### Activity
Say how many lines in the records contain "camera". The reply must consist of the number alone.
Source material START
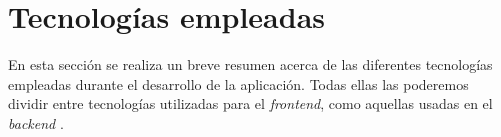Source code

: \section{Tecnologías empleadas}

En esta sección se realiza un breve resumen acerca de las diferentes tecnologías empleadas durante el desarrollo de la aplicación. Todas ellas las poderemos dividir entre tecnologías utilizadas para el {\it frontend}, como aquellas usadas en el {\it backend} \cite{frontend}.


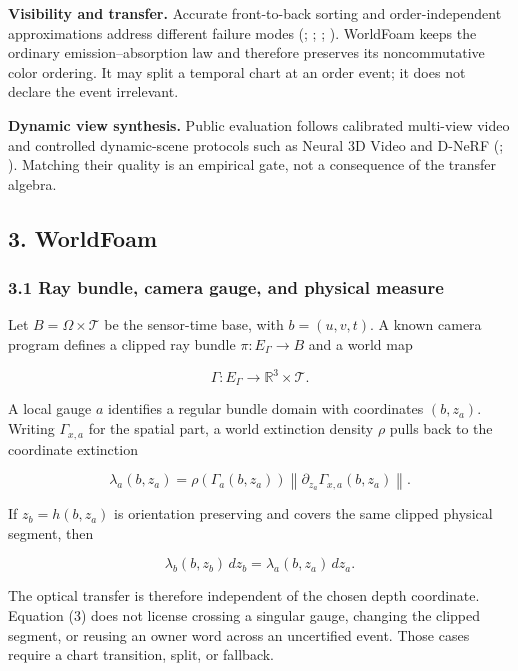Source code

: \documentclass[
]{article}
\begin{document}
\textbf{Visibility and transfer.} Accurate front-to-back sorting and
order-independent approximations address different failure modes
(;
;
;
). WorldFoam keeps the
ordinary emission--absorption law and therefore preserves its
noncommutative color ordering. It may split a temporal chart at an order
event; it does not declare the event irrelevant.

\textbf{Dynamic view synthesis.} Public evaluation follows calibrated
multi-view video and controlled dynamic-scene protocols such as Neural
3D Video and D-NeRF (; ).
Matching their quality is an empirical gate, not a consequence of the
transfer algebra.

\subsection{3. WorldFoam}\label{worldfoam}

\subsubsection{3.1 Ray bundle, camera gauge, and physical
measure}\label{ray-bundle-camera-gauge-and-physical-measure}

Let \(B=\Omega\times\mathcal T\) be the sensor-time base, with
\(b=(u,v,t)\). A known camera program defines a clipped ray bundle
\(\pi:E_\Gamma\rightarrow B\) and a world map

\[
\Gamma:E_\Gamma\rightarrow\mathbb R^3\times\mathcal T.
\tag{1}
\]

A local gauge \(a\) identifies a regular bundle domain with coordinates
\((b,z_a)\). Writing \(\Gamma_{x,a}\) for the spatial part, a world
extinction density \(\rho\) pulls back to the coordinate extinction

\[
\lambda_a(b,z_a)
=\rho\!\left(\Gamma_a(b,z_a)\right)
 \left\|\partial_{z_a}\Gamma_{x,a}(b,z_a)\right\|.
\tag{2}
\]

If \(z_b=h(b,z_a)\) is orientation preserving and covers the same
clipped physical segment, then

\[
\lambda_b(b,z_b)\,dz_b=\lambda_a(b,z_a)\,dz_a.
\tag{3}
\]

The optical transfer is therefore independent of the chosen depth
coordinate. Equation (3) does not license crossing a singular gauge,
changing the clipped segment, or reusing an owner word across an
uncertified event. Those cases require a chart transition, split, or
fallback.
\end{document}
Source material END
### Expected answer
3